Searching the material below, find each line that includes the word "Jenkinsfile을", and copy it.

►

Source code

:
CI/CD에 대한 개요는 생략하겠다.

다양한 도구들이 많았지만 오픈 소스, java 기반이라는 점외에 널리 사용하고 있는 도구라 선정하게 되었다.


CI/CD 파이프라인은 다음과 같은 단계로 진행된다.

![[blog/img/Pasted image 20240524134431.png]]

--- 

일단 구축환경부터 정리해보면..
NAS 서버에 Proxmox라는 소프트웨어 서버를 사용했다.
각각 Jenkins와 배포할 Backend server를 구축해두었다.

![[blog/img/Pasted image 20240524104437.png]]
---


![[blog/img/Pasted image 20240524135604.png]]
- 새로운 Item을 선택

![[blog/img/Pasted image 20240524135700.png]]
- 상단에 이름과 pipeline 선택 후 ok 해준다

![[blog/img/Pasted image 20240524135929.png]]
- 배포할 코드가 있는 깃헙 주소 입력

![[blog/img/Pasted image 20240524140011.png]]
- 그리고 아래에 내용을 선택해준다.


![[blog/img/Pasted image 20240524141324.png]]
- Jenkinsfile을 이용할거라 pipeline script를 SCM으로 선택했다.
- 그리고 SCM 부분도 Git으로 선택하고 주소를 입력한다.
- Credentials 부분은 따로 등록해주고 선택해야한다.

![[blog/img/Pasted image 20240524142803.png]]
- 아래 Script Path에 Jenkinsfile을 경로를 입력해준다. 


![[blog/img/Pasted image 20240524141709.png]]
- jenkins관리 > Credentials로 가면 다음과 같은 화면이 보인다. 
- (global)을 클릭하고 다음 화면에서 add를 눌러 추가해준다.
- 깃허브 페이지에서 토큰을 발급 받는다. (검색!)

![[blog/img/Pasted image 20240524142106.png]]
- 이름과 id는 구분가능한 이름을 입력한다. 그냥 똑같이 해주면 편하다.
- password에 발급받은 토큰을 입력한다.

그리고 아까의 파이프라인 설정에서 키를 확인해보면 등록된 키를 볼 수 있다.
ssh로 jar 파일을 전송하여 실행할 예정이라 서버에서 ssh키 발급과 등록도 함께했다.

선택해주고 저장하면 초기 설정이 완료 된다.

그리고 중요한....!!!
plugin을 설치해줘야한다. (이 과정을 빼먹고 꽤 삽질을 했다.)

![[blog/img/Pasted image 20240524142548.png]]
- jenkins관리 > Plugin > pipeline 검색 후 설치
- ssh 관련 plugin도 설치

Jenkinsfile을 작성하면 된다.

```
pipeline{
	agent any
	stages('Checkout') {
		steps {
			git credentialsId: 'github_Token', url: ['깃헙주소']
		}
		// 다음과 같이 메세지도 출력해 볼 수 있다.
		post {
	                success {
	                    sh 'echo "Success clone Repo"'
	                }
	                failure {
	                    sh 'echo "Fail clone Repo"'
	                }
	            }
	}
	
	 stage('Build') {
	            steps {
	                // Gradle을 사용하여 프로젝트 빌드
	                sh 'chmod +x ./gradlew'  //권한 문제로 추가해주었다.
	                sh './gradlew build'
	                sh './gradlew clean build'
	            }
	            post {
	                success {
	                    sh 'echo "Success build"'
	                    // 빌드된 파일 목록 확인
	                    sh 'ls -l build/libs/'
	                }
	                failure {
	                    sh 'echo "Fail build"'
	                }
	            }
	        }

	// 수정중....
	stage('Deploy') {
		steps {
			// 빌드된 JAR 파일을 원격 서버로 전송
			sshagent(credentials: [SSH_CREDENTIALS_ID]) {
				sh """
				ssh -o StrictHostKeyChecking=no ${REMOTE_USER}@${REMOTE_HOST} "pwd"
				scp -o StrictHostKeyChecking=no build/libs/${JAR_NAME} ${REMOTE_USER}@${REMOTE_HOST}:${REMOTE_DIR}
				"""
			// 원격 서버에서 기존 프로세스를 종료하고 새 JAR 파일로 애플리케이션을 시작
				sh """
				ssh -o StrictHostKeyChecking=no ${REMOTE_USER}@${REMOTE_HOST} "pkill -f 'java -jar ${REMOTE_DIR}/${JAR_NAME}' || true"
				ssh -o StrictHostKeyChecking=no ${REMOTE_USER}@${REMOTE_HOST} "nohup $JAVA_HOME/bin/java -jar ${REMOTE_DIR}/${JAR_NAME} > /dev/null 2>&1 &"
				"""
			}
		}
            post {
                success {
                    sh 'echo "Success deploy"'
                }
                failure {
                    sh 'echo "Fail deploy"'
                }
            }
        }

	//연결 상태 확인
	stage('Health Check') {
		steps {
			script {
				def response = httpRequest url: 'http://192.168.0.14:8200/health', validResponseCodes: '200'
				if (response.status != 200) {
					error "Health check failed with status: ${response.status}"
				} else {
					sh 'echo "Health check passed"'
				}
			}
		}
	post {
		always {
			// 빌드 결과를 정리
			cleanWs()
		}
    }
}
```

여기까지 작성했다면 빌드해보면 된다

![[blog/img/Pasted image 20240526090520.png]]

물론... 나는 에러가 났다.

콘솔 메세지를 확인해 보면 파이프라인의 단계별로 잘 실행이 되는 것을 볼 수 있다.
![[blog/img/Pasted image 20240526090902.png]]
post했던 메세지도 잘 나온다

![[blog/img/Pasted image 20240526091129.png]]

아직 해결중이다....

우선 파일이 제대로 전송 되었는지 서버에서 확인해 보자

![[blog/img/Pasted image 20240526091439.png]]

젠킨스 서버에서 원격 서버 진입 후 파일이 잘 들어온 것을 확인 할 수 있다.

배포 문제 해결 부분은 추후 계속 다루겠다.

◄

*RESPONSE TO THE EXERCISE*:
- Jenkinsfile을 이용할거라 pipeline script를 SCM으로 선택했다.
- 아래 Script Path에 Jenkinsfile을 경로를 입력해준다. 
Jenkinsfile을 작성하면 된다.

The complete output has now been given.